Of course, if we extended the frame on The Breakfast Club, we’d no doubt see Sporto bail on Allison once his friends caught wind of their tryst. And Andie’s future is all but predicted in Some Kind of Wonderful‘s Amanda Jones: girl from the wrong side of the tracks scores a rich boyfriend and hates herself for what she’s compromised. Angst doesn’t really disappear. It shouldn’t. Bitterness is the bile that keeps us from snuggling up in our parents’ den until the end of time.

Teenage life feels like that, though: the few perfect moments, so sweet and easy, glued together by the rest of the gawky, upside-down mess.

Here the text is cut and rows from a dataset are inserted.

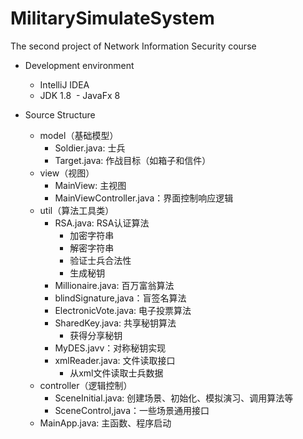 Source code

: # MilitarySimulateSystem
The second project of Network Information Security course

- Development environment
  - IntelliJ IDEA
  - JDK 1.8
  - JavaFx 8

- Source Structure  
  - model（基础模型）
    - Soldier.java: 士兵  
    - Target.java: 作战目标（如箱子和信件）
  - view（视图）
    - MainView: 主视图
    - MainViewController.java：界面控制响应逻辑
  - util（算法工具类）  
    - RSA.java: RSA认证算法  
        - 加密字符串
        - 解密字符串
        - 验证士兵合法性
        - 生成秘钥
    - Millionaire.java: 百万富翁算法
    - blindSignature,java：盲签名算法
    - ElectronicVote.java: 电子投票算法  
    - SharedKey.java: 共享秘钥算法  
        - 获得分享秘钥
    - MyDES.javv：对称秘钥实现
    - xmlReader.java: 文件读取接口
        - 从xml文件读取士兵数据
  - controller（逻辑控制）  
    - SceneInitial.java: 创建场景、初始化、模拟演习、调用算法等  
    - SceneControl,java：一些场景通用接口
  - MainApp.java: 主函数、程序启动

That’s why the Hughes fantasy was, and is, so risk-free. As girls raised in the era of consequence and third-wave feminism, we knew damn well what would happen to our not-so-perfect moments if we made any of the choices a Hughes Girl had. Trust me, if an older sister wasn’t warning us, then Kathleen Hanna or Angela Chase — arguably our decade’s queen of the stupid mistake — certainly were. For us, Andie, Allison, Samantha and Watts were abstractions, visions of a high-school experience that spoke to not our realities but rather our desire to watch the world from a simpler standpoint.

Because in the course of all our self-awareness and contextual understanding of the boys/relationships/birth control/gender gap cluster, we sometimes — oops! — forgot that it was okay to not be okay. That we occasionally need to curl up in the fetal position and wish for a boy to pick up our tired, confused pieces. Hinging your life on a boy savior is one thing; but settling in with a cozy blanket to watch Andie and Blane wander off into a misty forever of kept promises and fulfilled fantasies… that’s just how we lick the wounds left by a life rarely so perfect. And true escape is never insulting.